Viendo a Lana salir del local tras los pasos de Leona, la pareja no dudó en acercarse el uno al otro. Bañados en queso, frijoles, carne frita picada y jalapeños, no les quedó claro si reír por la acción en sí o gritar por la frustración de tener una hija tan quisquillosa.
-No debí llevarla con esa terapeuta -gimió resignado Benny.
-¿Te culpas de eso sabiendo que Leona es sólo una niña? -cuestionó Luan, todavía luchando por quitarse el queso de la nariz-. No quiero sonar grosera, pero tú eres el de los nervios aquí.
-¿Y tú la de las malas ideas?
-No puedo decirte que ya lo entenderás, pero si vas a decir que necesita un hermano será imposible.
-Cariño, la vasectomía es reversible, así que no debe ser mayor problema.
-¿Y qué me dices de la ligadura de trompas? -cuestionó Luan- ¿Olvidaste que me la hicieron cuando nació Leona?
-¡Ay, rayos! -maldijo Benny- ¡¿Cómo no pensé en eso?!
-Y en todo caso, si la revierto, dudo que sea fértil de nuevo.
-¿Y de quién fue la idea?
-Fue recomendación del ginecólogo. ¿Puedes ayudarme con el queso de la cara? -pidió la acanelada.
-Tengo una mejor idea.
~o~
-No es el fin del mundo -trata de convencer Lana, viendo a su sobrina cómo intenta colgar de los tubos de la marquesina-. Está bien que no quieras comer algo, pero no significa que lo tires a cada rato si no te gusta.
-¿Y qué sabes de eso? -retó Leona, cayendo de bruces sobre la gravilla.

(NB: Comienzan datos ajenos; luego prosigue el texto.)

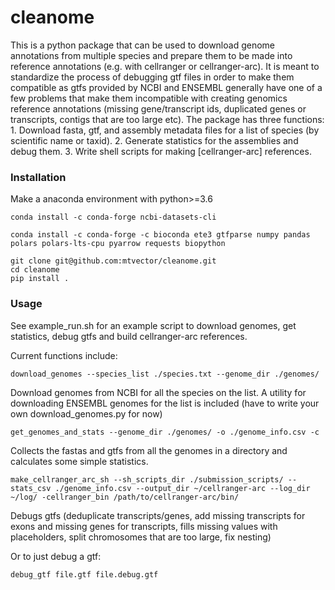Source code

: # cleanome
This is a python package that can be used to download genome annotations from multiple species and prepare them to be made into reference annotations (e.g. with cellranger or cellranger-arc). It is meant to standardize the process of debugging gtf files in order to make them compatible as gtfs provided by NCBI and ENSEMBL generally have one of a few problems that make them incompatible with creating genomics reference annotations (missing gene/transcript ids, duplicated genes or transcripts, contigs that are too large etc). The package has three functions: 1. Download fasta, gtf, and assembly metadata files for a list of species (by scientific name or taxid). 2. Generate statistics for the assemblies and debug them. 3. Write shell scripts for making [cellranger-arc] references.


### Installation

Make a anaconda environment with python>=3.6

```
conda install -c conda-forge ncbi-datasets-cli

conda install -c conda-forge -c bioconda ete3 gtfparse numpy pandas polars polars-lts-cpu pyarrow requests biopython
```

```
git clone git@github.com:mtvector/cleanome.git
cd cleanome
pip install .
```

### Usage

See example_run.sh for an example script to download genomes, get statistics, debug gtfs and build cellranger-arc references.

Current functions include:
```
download_genomes --species_list ./species.txt --genome_dir ./genomes/
```
Download genomes from NCBI for all the species on the list. A utility for downloading ENSEMBL genomes for the list is included (have to write your own download_genomes.py for now)

```
get_genomes_and_stats --genome_dir ./genomes/ -o ./genome_info.csv -c
```
Collects the fastas and gtfs from all the genomes in a directory and calculates some simple statistics. 

```
make_cellranger_arc_sh --sh_scripts_dir ./submission_scripts/ --stats_csv ./genome_info.csv --output_dir ~/cellranger-arc --log_dir ~/log/ -cellranger_bin /path/to/cellranger-arc/bin/
```

Debugs gtfs (deduplicate transcripts/genes, add missing transcripts for exons and missing genes for transcripts, fills missing values with placeholders, split chromosomes that are too large, fix nesting)

Or to just debug a gtf:

```
debug_gtf file.gtf file.debug.gtf
```


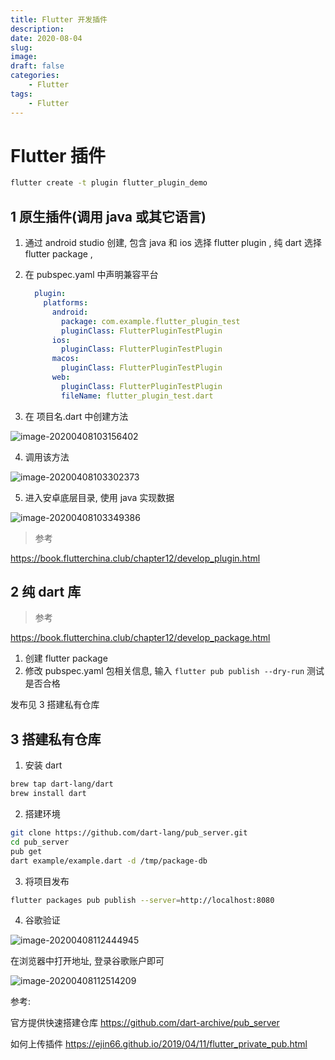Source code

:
 ```yaml
---
title: Flutter 开发插件
description: 
date: 2020-08-04
slug: 
image: 
draft: false
categories:
    - Flutter
tags:
    - Flutter
---
```


# Flutter 插件



```bash
flutter create -t plugin flutter_plugin_demo
```



## 1 原生插件(调用 java 或其它语言)

1. 通过 android studio 创建,  包含 java 和 ios 选择 flutter plugin , 纯 dart 选择 flutter package ,

2. 在 pubspec.yaml 中声明兼容平台

   ```yaml
     plugin:
       platforms:
         android:
           package: com.example.flutter_plugin_test
           pluginClass: FlutterPluginTestPlugin
         ios:
           pluginClass: FlutterPluginTestPlugin
         macos:
           pluginClass: FlutterPluginTestPlugin
         web:
           pluginClass: FlutterPluginTestPlugin
           fileName: flutter_plugin_test.dart
   ```

3. 在 项目名.dart 中创建方法

![image-20200408103156402](http://img.golang.space/PicGo/1586313116783-image-20200408103156402.png)

4. 调用该方法

![image-20200408103302373](http://img.golang.space/PicGo/1586313182627-image-20200408103302373.png)

5. 进入安卓底层目录, 使用 java 实现数据

![image-20200408103349386](http://img.golang.space/PicGo/1586313229555-image-20200408103349386.png)



> 参考

https://book.flutterchina.club/chapter12/develop_plugin.html



## 2 纯 dart 库

> 参考

https://book.flutterchina.club/chapter12/develop_package.html

1. 创建  flutter  package
2. 修改 pubspec.yaml 包相关信息, 输入 `flutter pub publish --dry-run` 测试是否合格

发布见 3 搭建私有仓库



## 3 搭建私有仓库   

1. 安装 dart

```bash
brew tap dart-lang/dart
brew install dart
```

2. 搭建环境

```bash
git clone https://github.com/dart-lang/pub_server.git
cd pub_server
pub get
dart example/example.dart -d /tmp/package-db
```

3. 将项目发布

```bash
flutter packages pub publish --server=http://localhost:8080
```

4. 谷歌验证

![image-20200408112444945](http://img.golang.space/PicGo/1586316285168-image-20200408112444945.png)

在浏览器中打开地址,  登录谷歌账户即可

![image-20200408112514209](http://img.golang.space/PicGo/1586316314347-image-20200408112514209.png)



参考:

官方提供快速搭建仓库  https://github.com/dart-archive/pub_server

如何上传插件  https://ejin66.github.io/2019/04/11/flutter_private_pub.html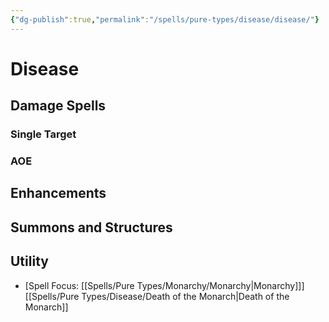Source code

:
 ```yaml
---
{"dg-publish":true,"permalink":"/spells/pure-types/disease/disease/"}
---
```


# Disease
## Damage Spells

### Single Target
### AOE

## Enhancements

## Summons and Structures

## Utility
- \[Spell Focus: [[Spells/Pure Types/Monarchy/Monarchy\|Monarchy]]\] [[Spells/Pure Types/Disease/Death of the Monarch\|Death of the Monarch]]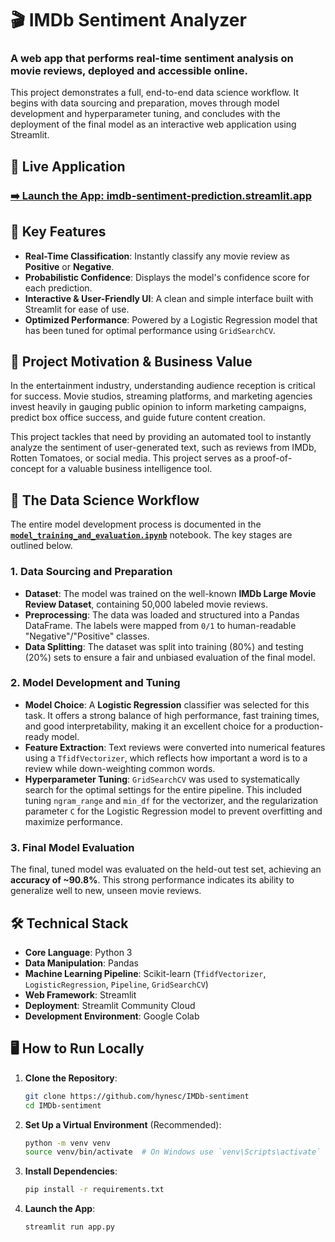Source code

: # 🎬 IMDb Sentiment Analyzer
### A web app that performs real-time sentiment analysis on movie reviews, deployed and accessible online.

This project demonstrates a full, end-to-end data science workflow. It begins with data sourcing and preparation, moves through model development and hyperparameter tuning, and concludes with the deployment of the final model as an interactive web application using Streamlit.

## 🚀 Live Application

### **[➡️ Launch the App: imdb-sentiment-prediction.streamlit.app](https://imdb-sentiment-prediction.streamlit.app)**

## 🌟 Key Features

-   **Real-Time Classification**: Instantly classify any movie review as **Positive** or **Negative**.
-   **Probabilistic Confidence**: Displays the model's confidence score for each prediction.
-   **Interactive & User-Friendly UI**: A clean and simple interface built with Streamlit for ease of use.
-   **Optimized Performance**: Powered by a Logistic Regression model that has been tuned for optimal performance using `GridSearchCV`.

## 🎯 Project Motivation & Business Value

In the entertainment industry, understanding audience reception is critical for success. Movie studios, streaming platforms, and marketing agencies invest heavily in gauging public opinion to inform marketing campaigns, predict box office success, and guide future content creation.

This project tackles that need by providing an automated tool to instantly analyze the sentiment of user-generated text, such as reviews from IMDb, Rotten Tomatoes, or social media. This project serves as a proof-of-concept for a valuable business intelligence tool.

## 🧠 The Data Science Workflow

The entire model development process is documented in the [**`model_training_and_evaluation.ipynb`**](model_training_and_evaluation.ipynb) notebook. The key stages are outlined below.

### 1. Data Sourcing and Preparation
-   **Dataset**: The model was trained on the well-known **IMDb Large Movie Review Dataset**, containing 50,000 labeled movie reviews.
-   **Preprocessing**: The data was loaded and structured into a Pandas DataFrame. The labels were mapped from `0/1` to human-readable "Negative"/"Positive" classes.
-   **Data Splitting**: The dataset was split into training (80%) and testing (20%) sets to ensure a fair and unbiased evaluation of the final model.

### 2. Model Development and Tuning
-   **Model Choice**: A **Logistic Regression** classifier was selected for this task. It offers a strong balance of high performance, fast training times, and good interpretability, making it an excellent choice for a production-ready model.
-   **Feature Extraction**: Text reviews were converted into numerical features using a `TfidfVectorizer`, which reflects how important a word is to a review while down-weighting common words.
-   **Hyperparameter Tuning**: `GridSearchCV` was used to systematically search for the optimal settings for the entire pipeline. This included tuning `ngram_range` and `min_df` for the vectorizer, and the regularization parameter `C` for the Logistic Regression model to prevent overfitting and maximize performance.

### 3. Final Model Evaluation
The final, tuned model was evaluated on the held-out test set, achieving an **accuracy of ~90.8%**. This strong performance indicates its ability to generalize well to new, unseen movie reviews.

## 🛠️ Technical Stack

-   **Core Language**: Python 3
-   **Data Manipulation**: Pandas
-   **Machine Learning Pipeline**: Scikit-learn (`TfidfVectorizer`, `LogisticRegression`, `Pipeline`, `GridSearchCV`)
-   **Web Framework**: Streamlit
-   **Deployment**: Streamlit Community Cloud
-   **Development Environment**: Google Colab

## 🖥️ How to Run Locally

1.  **Clone the Repository**:
    ```bash
    git clone https://github.com/hynesc/IMDb-sentiment
    cd IMDb-sentiment
    ```

2.  **Set Up a Virtual Environment** (Recommended):
    ```bash
    python -m venv venv
    source venv/bin/activate  # On Windows use `venv\Scripts\activate`
    ```

3.  **Install Dependencies**:
    ```bash
    pip install -r requirements.txt
    ```

4.  **Launch the App**:
    ```bash
    streamlit run app.py
    ```

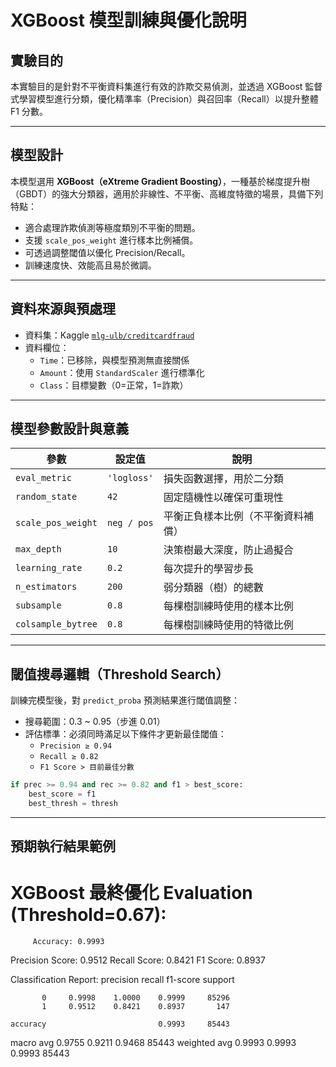
# XGBoost 模型訓練與優化說明

## 實驗目的
本實驗目的是針對不平衡資料集進行有效的詐欺交易偵測，並透過 XGBoost 監督式學習模型進行分類，優化精準率（Precision）與召回率（Recall）以提升整體 F1 分數。

---

## 模型設計
本模型選用 **XGBoost（eXtreme Gradient Boosting）**，一種基於梯度提升樹（GBDT）的強大分類器，適用於非線性、不平衡、高維度特徵的場景，具備下列特點：

- 適合處理詐欺偵測等極度類別不平衡的問題。
- 支援 `scale_pos_weight` 進行樣本比例補償。
- 可透過調整閾值以優化 Precision/Recall。
- 訓練速度快、效能高且易於微調。

---

## 資料來源與預處理
- 資料集：Kaggle [`mlg-ulb/creditcardfraud`](https://www.kaggle.com/datasets/mlg-ulb/creditcardfraud)
- 資料欄位：
  - `Time`：已移除，與模型預測無直接關係
  - `Amount`：使用 `StandardScaler` 進行標準化
  - `Class`：目標變數（0=正常，1=詐欺）
---

## 模型參數設計與意義

| 參數               | 設定值 | 說明 |
|--------------------|--------|------|
| `eval_metric`       | `'logloss'` | 損失函數選擇，用於二分類 |
| `random_state`      | `42`   | 固定隨機性以確保可重現性 |
| `scale_pos_weight`  | `neg / pos` | 平衡正負樣本比例（不平衡資料補償）|
| `max_depth`         | `10`   | 決策樹最大深度，防止過擬合 |
| `learning_rate`     | `0.2`  | 每次提升的學習步長 |
| `n_estimators`      | `200`  | 弱分類器（樹）的總數 |
| `subsample`         | `0.8`  | 每棵樹訓練時使用的樣本比例 |
| `colsample_bytree`  | `0.8`  | 每棵樹訓練時使用的特徵比例 |

---

## 閾值搜尋邏輯（Threshold Search）
訓練完模型後，對 `predict_proba` 預測結果進行閾值調整：

- 搜尋範圍：0.3 ~ 0.95（步進 0.01）
- 評估標準：必須同時滿足以下條件才更新最佳閾值：
  - `Precision ≥ 0.94`
  - `Recall ≥ 0.82`
  - `F1 Score > 目前最佳分數`

```python
if prec >= 0.94 and rec >= 0.82 and f1 > best_score:
    best_score = f1
    best_thresh = thresh
```

---


## 預期執行結果範例
XGBoost 最終優化 Evaluation (Threshold=0.67):
=============================================
         Accuracy: 0.9993
  Precision Score: 0.9512
     Recall Score: 0.8421
         F1 Score: 0.8937

Classification Report:
              precision    recall  f1-score   support

           0     0.9998    1.0000    0.9999     85296
           1     0.9512    0.8421    0.8937       147

    accuracy                         0.9993     85443
   macro avg     0.9755    0.9211    0.9468     85443
weighted avg     0.9993    0.9993    0.9993     85443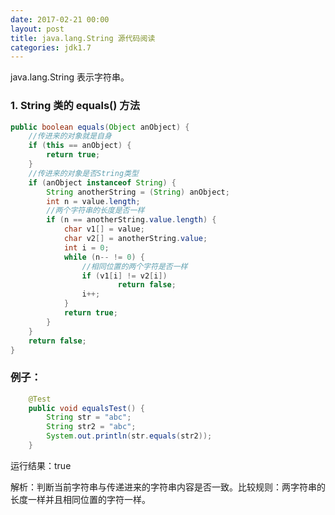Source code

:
 ```yaml
---
date: 2017-02-21 00:00
layout: post
title: java.lang.String 源代码阅读
categories: jdk1.7
---
```


java.lang.String 表示字符串。

### 1. String 类的 equals() 方法
```java
public boolean equals(Object anObject) {
	//传进来的对象就是自身
    if (this == anObject) {
        return true;
    }
    //传进来的对象是否String类型
    if (anObject instanceof String) {
        String anotherString = (String) anObject;
        int n = value.length;
        //两个字符串的长度是否一样
        if (n == anotherString.value.length) {
            char v1[] = value;
            char v2[] = anotherString.value;
            int i = 0;
            while (n-- != 0) {
            	//相同位置的两个字符是否一样
                if (v1[i] != v2[i])
                        return false;
                i++;
            }
            return true;
        }
    }
    return false;
}
```
### 例子：
```java
	@Test
	public void equalsTest() {
		String str = "abc";
		String str2 = "abc";
		System.out.println(str.equals(str2));
	}
```
运行结果：true

解析：判断当前字符串与传递进来的字符串内容是否一致。比较规则：两字符串的长度一样并且相同位置的字符一样。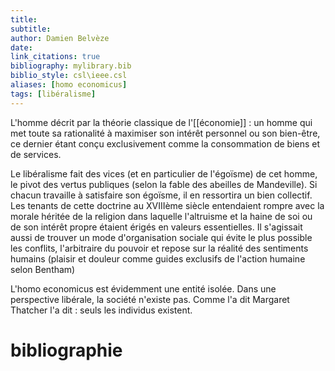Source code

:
 ```yaml
---
title: 
subtitle:
author: Damien Belvèze
date: 
link_citations: true
bibliography: mylibrary.bib
biblio_style: csl\ieee.csl
aliases: [homo economicus]
tags: [libéralisme]
---
```


L'homme décrit par la théorie classique de l'[[économie]] : un homme qui met toute sa rationalité à maximiser son intérêt personnel ou son bien-être, ce dernier étant conçu exclusivement comme la consommation de biens et de services.

Le libéralisme fait des vices (et en particulier de l'égoïsme) de cet homme, le pivot des vertus publiques (selon la fable des abeilles de Mandeville). Si chacun travaille à satisfaire son égoïsme, il en ressortira un bien collectif. 
Les tenants de cette doctrine au XVIIIème siècle entendaient rompre avec la morale héritée de la religion dans laquelle l'altruisme et la haine de soi ou de son intérêt propre étaient érigés en valeurs essentielles. 
Il s'agissait aussi de trouver un mode d'organisation sociale qui évite le plus possible les conflits, l'arbitraire du pouvoir et repose sur la réalité des sentiments humains (plaisir et douleur comme guides exclusifs de l'action humaine selon Bentham)

L'homo economicus est évidemment une entité isolée. Dans une perspective libérale, la société n'existe pas. Comme l'a dit Margaret Thatcher l'a dit : seuls les individus existent. 




# bibliographie

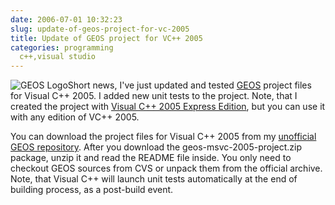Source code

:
 ```yaml
---
date: 2006-07-01 10:32:23
slug: update-of-geos-project-for-vc-2005
title: Update of GEOS project for VC++ 2005
categories: programming
  c++,visual studio
---
```


![GEOS Logo](/images/logos/postgis-globe-logo.gif)Short news, I've just updated and tested [GEOS](http://geos.refractions.net/) project files for Visual C++ 2005. I added new unit tests to the project. Note, that I created the project with [Visual C++ 2005 Express Edition](http://msdn.microsoft.com/vstudio/express/visualc/), but you can use it with any edition of VC++ 2005.



You can download the project files for Visual C++ 2005 from my [unofficial GEOS repository](http://mateusz.loskot.net/projects/geos/). After you download the geos-msvc-2005-project.zip package, unzip it and read the README file inside. You only need to checkout GEOS sources from CVS or unpack them from the official archive. Note, that Visual C++ will launch unit tests automatically at the end of building process, as a post-build event.

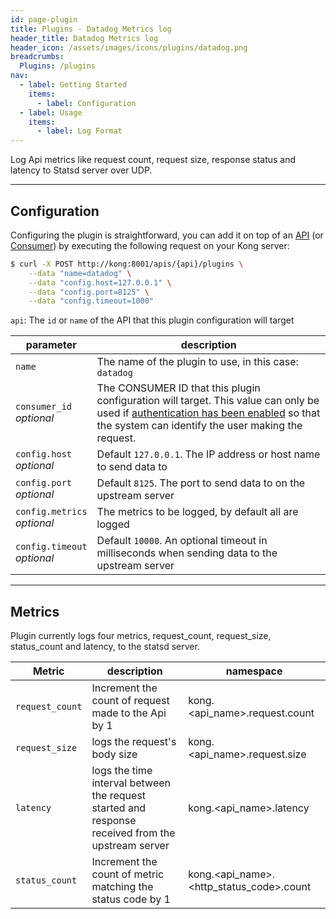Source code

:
 ```yaml
---
id: page-plugin
title: Plugins - Datadog Metrics log
header_title: Datadog Metrics log
header_icon: /assets/images/icons/plugins/datadog.png
breadcrumbs:
  Plugins: /plugins
nav:
  - label: Getting Started
    items:
      - label: Configuration
  - label: Usage
    items:
      - label: Log Format
---
```


Log Api metrics like request count, request size, response status and latency to Statsd server over UDP.

----

## Configuration

Configuring the plugin is straightforward, you can add it on top of an [API][api-object] (or [Consumer][consumer-object]) by executing the following request on your Kong server:

```bash
$ curl -X POST http://kong:8001/apis/{api}/plugins \
    --data "name=datadog" \
    --data "config.host=127.0.0.1" \
    --data "config.port=8125" \
    --data "config.timeout=1000"
```

`api`: The `id` or `name` of the API that this plugin configuration will target

parameter                     | description
---                           | ---
`name`                        | The name of the plugin to use, in this case: `datadog`
`consumer_id`<br>*optional* | The CONSUMER ID that this plugin configuration will target. This value can only be used if [authentication has been enabled][faq-authentication] so that the system can identify the user making the request.
`config.host`<br>*optional* | Default `127.0.0.1`. The IP address or host name to send data to
`config.port`<br>*optional* | Default `8125`. The port to send data to on the upstream server
`config.metrics`<br>*optional* | The metrics to be logged, by default all are logged
`config.timeout`<br>*optional* | Default `10000`. An optional timeout in milliseconds when sending data to the upstream server

[api-object]: /docs/latest/admin-api/#api-object
[configuration]: /docs/latest/configuration
[consumer-object]: /docs/latest/admin-api/#consumer-object
[faq-authentication]: /about/faq/#how-can-i-add-an-authentication-layer-on-a-microservice/api?

----

## Metrics

Plugin currently logs four metrics, request_count, request_size, status_count and latency, to the statsd server.

Metric                     | description | namespace
---                        | ---         | -----
`request_count`              | Increment the count of request made to the Api by 1 | kong.\<api_name>.request.count
`request_size`               | logs the request's body size | kong.\<api_name>.request.size
`latency`                   | logs the time interval between the request started and response received from the upstream server | kong.\<api_name>.latency
`status_count`               | Increment the count of metric matching the status code by 1 | kong.\<api_name>.\<http_status_code>.count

-¿Te conté de la vez que me dio una gripa estomacal?
-¿Qué es eso?
-Es algo que te ganas por no cuidar lo que comes -respondió Lana-. A tu edad, yo comía de la basura, pero una vez encontré una chuleta pasada que no estaba tan mal.
-¡Qué asco!
-Dos días después -continúa narrando Lana- me internaron en el hospital y sólo papá se quedó conmigo. Dijeron que era el peor caso de gripa estomacal que habían visto.
-¿Y qué tiene que ver?
-Que alguna cosa se puede contaminar. ¿Te imaginas si algún vagabundo pasa por lo mismo que yo?
La niña niega, empezando a asustarse.
-Me alegra que lo entiendas.
-¿Me llevas dentro? -pidió Leona.
-Sólo espero a que hayan terminado de limpiarse.
Con una expresión de asco, Leona siguió a Lana. Con ese pequeño relato, no le queda de otra sino aceptar que sus tíos, en ocasiones su madre, son todo un caso.
Entrando, se encontraron con un cuadro al que Leona nunca termina de acostumbrarse, pues sus padres, compartiendo una chalupa que había caído sobre la mesa, se están besando. Para ella, el cuadro siempre es desagradable.
-¿Podemos acampar en el patio? -pidió Leona, asqueada.
-Como sea -respondió Lana-. Nunca terminaré de acostumbrarme a eso.
~Ø~
Listo. La cosa ha terminado.
¿Saben? Les tengo noticias. El lunes, un muerto regresa de la tumba por su aniversario, y es probable que termine Viaje para dos en el transcurso de la semana, así como su… ok, no les daré más detalles.
Como sea, a pesar de lo poco que disfruté con este serial, recuerden algo dicho por Vivienne Medrano. El mundo es un escenario, y el escenario es un mundo de entretenimiento.